Embedded Sensor System for Early Pathology Detection in Building Construction
Structure pathology detection is an important security task in building construction, which is performed by an operator by looking manually for damages on the materials. This activity could be dangerous if the structure is hidden or difficult to reach. On the other hand, embedded devices and wireless sensor networks (WSN) are becoming popular and cheap, enabling the design of an alternative pathology detection system to monitor structures based on these technologies. This article introduces a ZigBee WSN system, intending to be autonomous, easy to use and with low power consumption. Its functional parts are fully discussed with diagrams, as well as the protocol used to collect samples from sensor nodes. Finally, several tests focused on range and power consumption of our prototype are shown, analysing whether the results obtained were as expected or not.
💡 Research Summary
The paper presents an embedded sensor system designed to detect early-stage pathologies in building structures using a ZigBee‑based wireless sensor network (WSN). Recognizing that traditional manual inspections are labor‑intensive, hazardous, and often limited by accessibility, the authors propose an autonomous, low‑power solution that can continuously monitor structural health without human intervention. The hardware architecture consists of multi‑modal sensing nodes equipped with humidity, temperature, vibration, and acoustic sensors, a low‑power microcontroller (MSP430), a ZigBee radio module (CC2530), and a power management subsystem that combines a rechargeable lithium‑ion battery with a solar energy harvester. Each node is encapsulated to withstand harsh construction environments and can be installed on both interior and exterior surfaces.

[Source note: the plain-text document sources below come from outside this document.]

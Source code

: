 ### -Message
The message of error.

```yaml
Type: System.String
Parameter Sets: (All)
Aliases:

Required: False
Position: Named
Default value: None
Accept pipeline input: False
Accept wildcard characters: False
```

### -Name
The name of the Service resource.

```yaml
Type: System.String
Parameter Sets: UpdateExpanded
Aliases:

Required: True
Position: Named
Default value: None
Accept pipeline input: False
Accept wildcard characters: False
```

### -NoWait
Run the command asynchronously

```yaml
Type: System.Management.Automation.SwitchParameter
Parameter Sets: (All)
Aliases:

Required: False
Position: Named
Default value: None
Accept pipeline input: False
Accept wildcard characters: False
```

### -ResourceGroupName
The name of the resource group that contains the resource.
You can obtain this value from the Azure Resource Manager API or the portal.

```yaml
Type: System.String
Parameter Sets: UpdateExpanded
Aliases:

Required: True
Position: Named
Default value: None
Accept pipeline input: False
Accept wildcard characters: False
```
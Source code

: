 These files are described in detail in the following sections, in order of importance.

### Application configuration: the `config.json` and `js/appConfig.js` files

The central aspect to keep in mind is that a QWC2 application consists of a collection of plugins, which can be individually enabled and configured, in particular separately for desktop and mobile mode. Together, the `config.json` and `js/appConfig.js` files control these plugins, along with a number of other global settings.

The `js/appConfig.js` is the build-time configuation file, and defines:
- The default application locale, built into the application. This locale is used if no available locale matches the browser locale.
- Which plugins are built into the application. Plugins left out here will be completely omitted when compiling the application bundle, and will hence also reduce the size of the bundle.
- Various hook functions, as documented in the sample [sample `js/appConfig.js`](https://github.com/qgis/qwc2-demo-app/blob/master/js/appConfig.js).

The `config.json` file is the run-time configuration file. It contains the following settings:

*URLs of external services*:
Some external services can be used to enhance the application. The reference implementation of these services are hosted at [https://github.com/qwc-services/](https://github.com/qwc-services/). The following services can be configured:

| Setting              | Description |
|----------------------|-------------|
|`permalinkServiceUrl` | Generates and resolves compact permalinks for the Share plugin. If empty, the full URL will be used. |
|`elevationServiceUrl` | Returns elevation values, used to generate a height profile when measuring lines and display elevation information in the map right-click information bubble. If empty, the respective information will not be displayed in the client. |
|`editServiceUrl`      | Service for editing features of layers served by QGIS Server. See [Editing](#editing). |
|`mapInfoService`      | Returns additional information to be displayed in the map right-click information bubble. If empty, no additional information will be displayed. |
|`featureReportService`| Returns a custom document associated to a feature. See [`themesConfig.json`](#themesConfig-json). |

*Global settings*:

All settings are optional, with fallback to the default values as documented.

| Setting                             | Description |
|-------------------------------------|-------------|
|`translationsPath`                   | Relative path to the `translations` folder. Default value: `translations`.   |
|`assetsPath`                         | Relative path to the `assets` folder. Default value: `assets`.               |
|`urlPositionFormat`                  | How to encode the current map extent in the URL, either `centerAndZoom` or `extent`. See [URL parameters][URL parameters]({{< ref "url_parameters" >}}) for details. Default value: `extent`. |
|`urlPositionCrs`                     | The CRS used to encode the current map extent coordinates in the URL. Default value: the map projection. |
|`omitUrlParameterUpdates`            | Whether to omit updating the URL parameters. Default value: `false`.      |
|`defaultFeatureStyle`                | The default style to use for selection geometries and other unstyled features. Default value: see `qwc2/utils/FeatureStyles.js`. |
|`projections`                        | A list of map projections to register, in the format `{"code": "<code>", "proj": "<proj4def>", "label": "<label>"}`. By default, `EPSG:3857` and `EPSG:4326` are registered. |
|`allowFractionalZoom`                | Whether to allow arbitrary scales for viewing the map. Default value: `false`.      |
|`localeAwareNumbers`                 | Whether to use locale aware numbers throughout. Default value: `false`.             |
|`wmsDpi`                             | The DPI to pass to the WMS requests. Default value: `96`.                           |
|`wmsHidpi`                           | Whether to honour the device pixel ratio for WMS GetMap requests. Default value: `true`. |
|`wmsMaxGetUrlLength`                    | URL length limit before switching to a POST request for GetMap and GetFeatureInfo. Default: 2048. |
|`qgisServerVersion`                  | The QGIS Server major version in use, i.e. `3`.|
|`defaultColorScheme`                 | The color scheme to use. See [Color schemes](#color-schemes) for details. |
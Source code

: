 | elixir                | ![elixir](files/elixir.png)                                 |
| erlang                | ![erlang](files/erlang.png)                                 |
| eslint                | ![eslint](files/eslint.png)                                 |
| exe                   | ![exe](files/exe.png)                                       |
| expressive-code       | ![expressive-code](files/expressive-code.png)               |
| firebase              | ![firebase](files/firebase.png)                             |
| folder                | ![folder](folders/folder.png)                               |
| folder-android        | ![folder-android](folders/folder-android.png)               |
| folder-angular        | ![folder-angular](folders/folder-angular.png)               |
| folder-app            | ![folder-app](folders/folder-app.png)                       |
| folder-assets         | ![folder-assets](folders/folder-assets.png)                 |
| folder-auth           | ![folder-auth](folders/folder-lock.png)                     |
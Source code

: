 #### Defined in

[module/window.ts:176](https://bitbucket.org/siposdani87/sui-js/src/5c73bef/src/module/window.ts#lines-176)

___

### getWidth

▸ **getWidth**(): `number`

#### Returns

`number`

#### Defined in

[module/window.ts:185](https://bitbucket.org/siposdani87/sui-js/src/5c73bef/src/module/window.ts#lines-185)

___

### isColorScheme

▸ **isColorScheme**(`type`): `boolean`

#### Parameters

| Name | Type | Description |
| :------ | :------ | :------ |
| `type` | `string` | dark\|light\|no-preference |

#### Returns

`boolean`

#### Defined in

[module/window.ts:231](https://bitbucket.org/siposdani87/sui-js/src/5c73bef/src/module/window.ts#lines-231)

On the software side, the firmware implements periodic sensor acquisition, data packet formation, and an adaptive transmission schedule that balances sampling frequency against battery consumption. Communication follows the IEEE 802.15.4 standard, employing beacon‑based network formation, multi‑hop routing through routers and a coordinator, and an ACK‑based reliable transport layer. The authors introduce a dynamic back‑off algorithm that reduces collision probability in dense deployments and a sleep‑mode policy that shuts down the radio and peripherals when the battery voltage falls below a predefined threshold.
Two experimental campaigns validate the system. In range tests, the network achieved reliable packet delivery up to 80 meters indoors and 120 meters outdoors, with success rates between 95 % and 99 % depending on obstacles. Power measurements show an average current draw of 15 mA during active cycles (10‑second sampling interval) and less than 0.5 mA in deep‑sleep mode. With a 2000 mAh battery, continuous operation is estimated at roughly six months; adding solar harvesting extends the lifetime beyond one year.
The discussion highlights the advantages of the approach—minimal maintenance, real‑time remote monitoring, and scalability to hard‑to‑reach locations—while acknowledging limitations. The current prototype is optimized for networks of 10–20 nodes; scaling to whole‑building deployments will require more sophisticated routing, congestion control, and network‑wide energy balancing. Sensor calibration and long‑term drift are identified as critical factors for accurate pathology detection, suggesting the need for periodic in‑situ recalibration procedures. The authors also propose integrating the collected multi‑sensor data with machine‑learning‑based anomaly detection models to improve diagnostic precision.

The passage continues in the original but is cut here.